Reputation: 11871
I have this text box here...
<input name="search" type="text" maxlength="512" id="search" class="searchField" autocomplete="off" title="" />
and I also have this submit
<input type="submit" name="btnSearch" value="Search" onclick="location.href='http://www.website.com/search/';" id="btnSearch" class="buttonSearch" />
what I am trying to do is add whatever is in the text box in my
onclick="location.href='http://www.website.com/search/';"
so it would look like this..
onclick="location.href='http://www.website.com/search/what ever the user searches';"
how would I go about doing this, I have been googling my little heart out.
Upvotes: 5
Views: 59283
Reputation: 27437
You would be better off using the < script> tag for this task. Example:
<input name="search" type="text" maxlength="512" id="search" class="searchField" autocomplete="off" title="" />
...
<input type="submit" name="btnSearch" value="Search" id="btnSearch" class="buttonSearch" />
<script type="text/javascript">
var button= document.getElementById('btnSearch');
button.onclick= function(){
var text= document.getElementById('search').value;
location.href='http://www.website.com/search/'+text;
}
</script>
However, you should try to 'clean' a little the text from the textbox so when you append it to the url you get a valid url.
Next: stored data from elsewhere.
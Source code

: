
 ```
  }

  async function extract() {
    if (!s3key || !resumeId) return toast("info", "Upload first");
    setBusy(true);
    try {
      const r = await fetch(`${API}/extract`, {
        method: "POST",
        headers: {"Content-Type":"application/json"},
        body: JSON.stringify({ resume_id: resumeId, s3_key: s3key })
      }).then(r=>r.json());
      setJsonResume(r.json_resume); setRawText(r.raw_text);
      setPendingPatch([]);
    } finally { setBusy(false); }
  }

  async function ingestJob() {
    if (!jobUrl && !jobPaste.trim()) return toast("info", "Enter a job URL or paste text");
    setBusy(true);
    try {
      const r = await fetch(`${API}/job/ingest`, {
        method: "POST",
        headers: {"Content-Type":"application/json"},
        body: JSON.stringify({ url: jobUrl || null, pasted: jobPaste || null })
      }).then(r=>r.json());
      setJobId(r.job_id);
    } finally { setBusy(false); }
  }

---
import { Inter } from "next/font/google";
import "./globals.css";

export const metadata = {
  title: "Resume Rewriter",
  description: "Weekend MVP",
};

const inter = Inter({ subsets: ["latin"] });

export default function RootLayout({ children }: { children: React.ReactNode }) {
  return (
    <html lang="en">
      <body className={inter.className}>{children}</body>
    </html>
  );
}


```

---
You should trim the text, then search for special characters and escape them, etc.
Upvotes: 0
Reputation: 340743
Please avoid mixing JavaScript and HTML. You can remove onclick
attribute and replace it with this in plain JavaScript somewhere after the DOM has loaded:
document.getElementById('btnSearch').onclick = function() {
var search = document.getElementById('search').value;
var searchEncoded = encodeURIComponent(search);
window.location.url = "http://www.website.com/search/" + searchEncoded;
}
Also remember about escaping the search box, e.g. using encodeURIComponent()
. Here is a working jsfiddle example.
Upvotes: 11
Reputation: 1364
This should work:
onclick="location.href='http://www.website.com/search/'+document.getElementById('search').value;"
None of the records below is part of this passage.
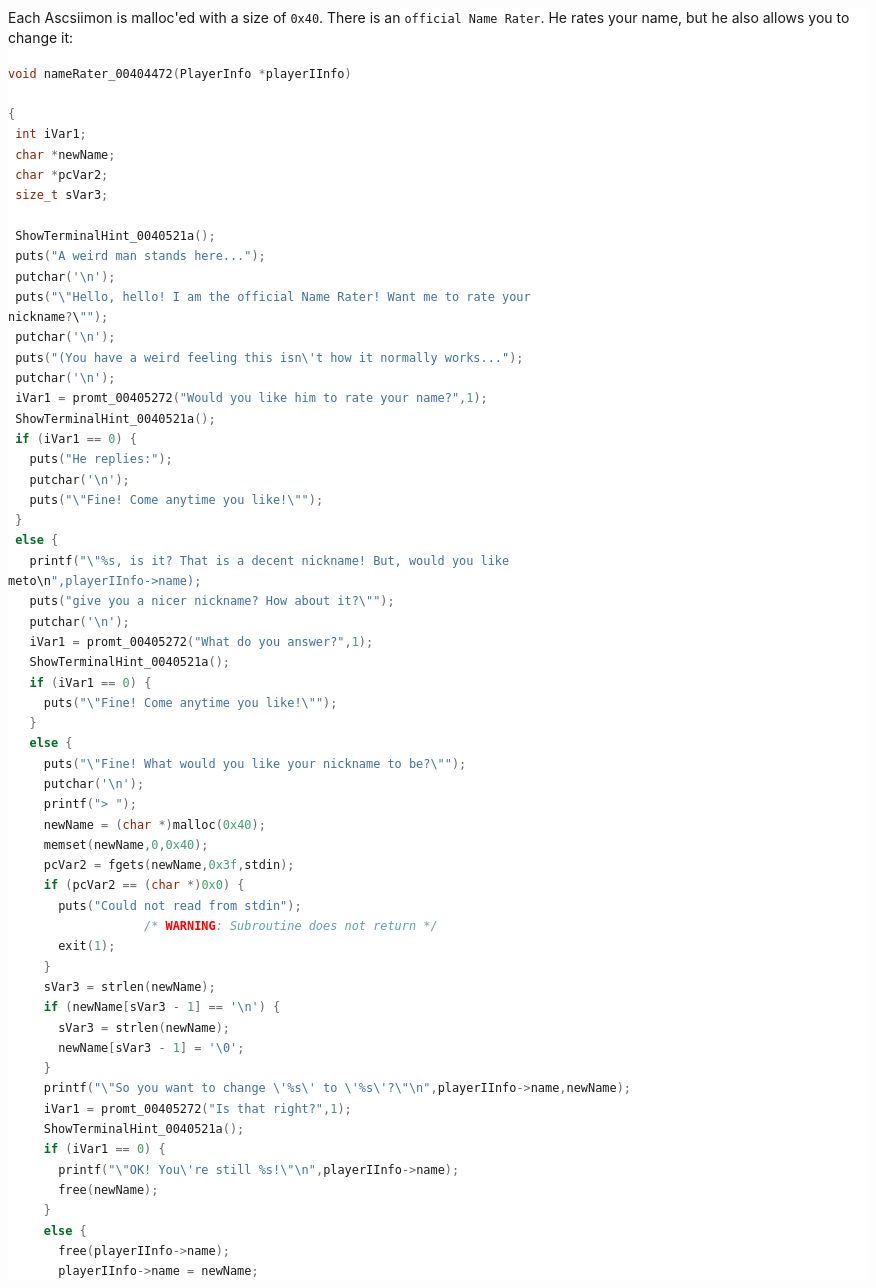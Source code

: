 Each Ascsiimon is malloc'ed with a size of `0x40`. There is an `official Name
Rater`. He rates your name, but he also allows you to change it:

```c++  
void nameRater_00404472(PlayerInfo *playerIInfo)

{  
 int iVar1;  
 char *newName;  
 char *pcVar2;  
 size_t sVar3;  
  
 ShowTerminalHint_0040521a();  
 puts("A weird man stands here...");  
 putchar('\n');  
 puts("\"Hello, hello! I am the official Name Rater! Want me to rate your
nickname?\"");  
 putchar('\n');  
 puts("(You have a weird feeling this isn\'t how it normally works...");  
 putchar('\n');  
 iVar1 = promt_00405272("Would you like him to rate your name?",1);  
 ShowTerminalHint_0040521a();  
 if (iVar1 == 0) {  
   puts("He replies:");  
   putchar('\n');  
   puts("\"Fine! Come anytime you like!\"");  
 }  
 else {  
   printf("\"%s, is it? That is a decent nickname! But, would you like
meto\n",playerIInfo->name);  
   puts("give you a nicer nickname? How about it?\"");  
   putchar('\n');  
   iVar1 = promt_00405272("What do you answer?",1);  
   ShowTerminalHint_0040521a();  
   if (iVar1 == 0) {  
     puts("\"Fine! Come anytime you like!\"");  
   }  
   else {  
     puts("\"Fine! What would you like your nickname to be?\"");  
     putchar('\n');  
     printf("> ");  
     newName = (char *)malloc(0x40);  
     memset(newName,0,0x40);  
     pcVar2 = fgets(newName,0x3f,stdin);  
     if (pcVar2 == (char *)0x0) {  
       puts("Could not read from stdin");  
                   /* WARNING: Subroutine does not return */  
       exit(1);  
     }  
     sVar3 = strlen(newName);  
     if (newName[sVar3 - 1] == '\n') {  
       sVar3 = strlen(newName);  
       newName[sVar3 - 1] = '\0';  
     }  
     printf("\"So you want to change \'%s\' to \'%s\'?\"\n",playerIInfo->name,newName);  
     iVar1 = promt_00405272("Is that right?",1);  
     ShowTerminalHint_0040521a();  
     if (iVar1 == 0) {  
       printf("\"OK! You\'re still %s!\"\n",playerIInfo->name);  
       free(newName);  
     }  
     else {  
       free(playerIInfo->name);  
       playerIInfo->name = newName;  
```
But I wouldn't ever write that in one of my project as writing script directly on tags is a bad practice.
Upvotes: 10
Reputation: 5800
Here is a working jsfiddle
I moved the event handler out of the button as it is more maintainable. Also I encode the search query so that it gets to the server properly.
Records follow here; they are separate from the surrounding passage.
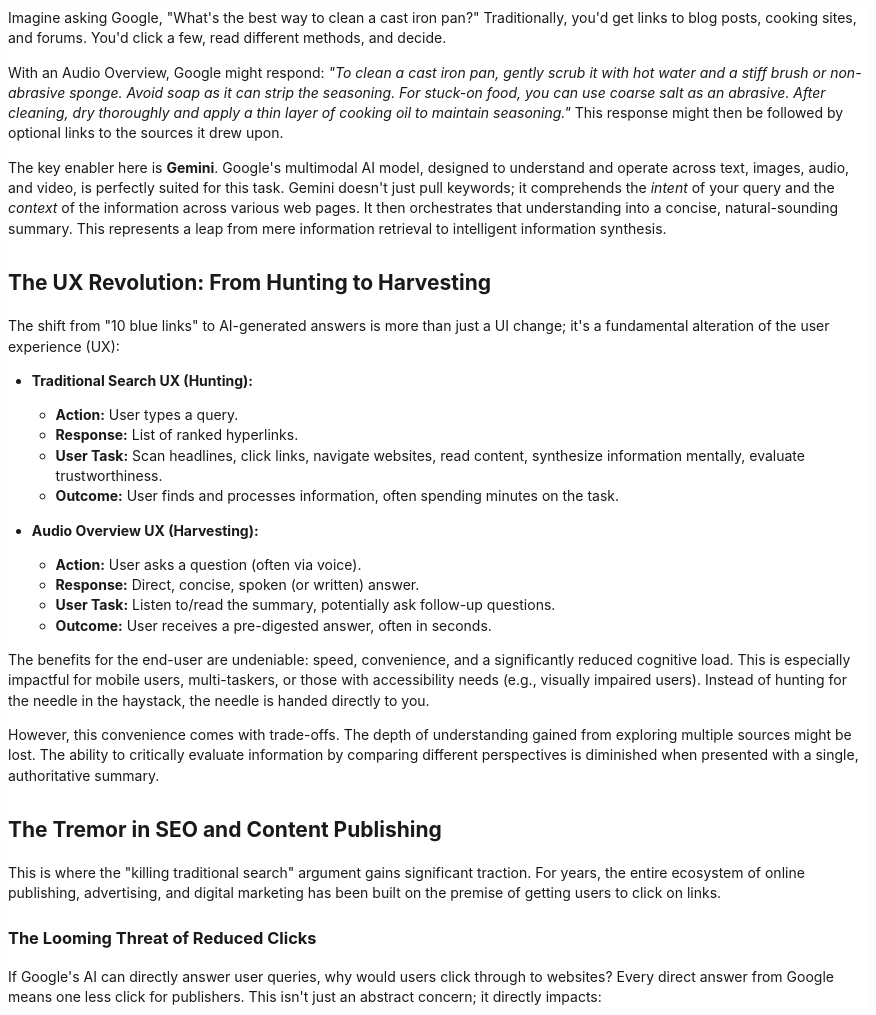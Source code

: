 Imagine asking Google, "What's the best way to clean a cast iron pan?"
Traditionally, you'd get links to blog posts, cooking sites, and forums. You'd click a few, read different methods, and decide.

With an Audio Overview, Google might respond: *"To clean a cast iron pan, gently scrub it with hot water and a stiff brush or non-abrasive sponge. Avoid soap as it can strip the seasoning. For stuck-on food, you can use coarse salt as an abrasive. After cleaning, dry thoroughly and apply a thin layer of cooking oil to maintain seasoning."* This response might then be followed by optional links to the sources it drew upon.

The key enabler here is **Gemini**. Google's multimodal AI model, designed to understand and operate across text, images, audio, and video, is perfectly suited for this task. Gemini doesn't just pull keywords; it comprehends the *intent* of your query and the *context* of the information across various web pages. It then orchestrates that understanding into a concise, natural-sounding summary. This represents a leap from mere information retrieval to intelligent information synthesis.

## The UX Revolution: From Hunting to Harvesting

The shift from "10 blue links" to AI-generated answers is more than just a UI change; it's a fundamental alteration of the user experience (UX):

*   **Traditional Search UX (Hunting):**
    *   **Action:** User types a query.
    *   **Response:** List of ranked hyperlinks.
    *   **User Task:** Scan headlines, click links, navigate websites, read content, synthesize information mentally, evaluate trustworthiness.
    *   **Outcome:** User finds and processes information, often spending minutes on the task.

*   **Audio Overview UX (Harvesting):**
    *   **Action:** User asks a question (often via voice).
    *   **Response:** Direct, concise, spoken (or written) answer.
    *   **User Task:** Listen to/read the summary, potentially ask follow-up questions.
    *   **Outcome:** User receives a pre-digested answer, often in seconds.

The benefits for the end-user are undeniable: speed, convenience, and a significantly reduced cognitive load. This is especially impactful for mobile users, multi-taskers, or those with accessibility needs (e.g., visually impaired users). Instead of hunting for the needle in the haystack, the needle is handed directly to you.

However, this convenience comes with trade-offs. The depth of understanding gained from exploring multiple sources might be lost. The ability to critically evaluate information by comparing different perspectives is diminished when presented with a single, authoritative summary.

## The Tremor in SEO and Content Publishing

This is where the "killing traditional search" argument gains significant traction. For years, the entire ecosystem of online publishing, advertising, and digital marketing has been built on the premise of getting users to click on links.

### The Looming Threat of Reduced Clicks

If Google's AI can directly answer user queries, why would users click through to websites? Every direct answer from Google means one less click for publishers. This isn't just an abstract concern; it directly impacts:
var search = document.getElementById('search');
var submit = document.getElementById('btnSearch');
submit.addEventListener('click', function(e) {
var searchValue = encodeURIComponent(search.value); // encode the search query
window.location.href = 'http://www.website.com/search/' + searchValue ;
});
Upvotes: 1
Reputation: 78530
You can add it to the onclick event like so
document.getEelementById("btnSearch").onclick = function(){
location.href='http://www.website.com/search/' + document.getEelementById("search").value;
}
edit: aaaaand too slow... oh well. At least this is not inline.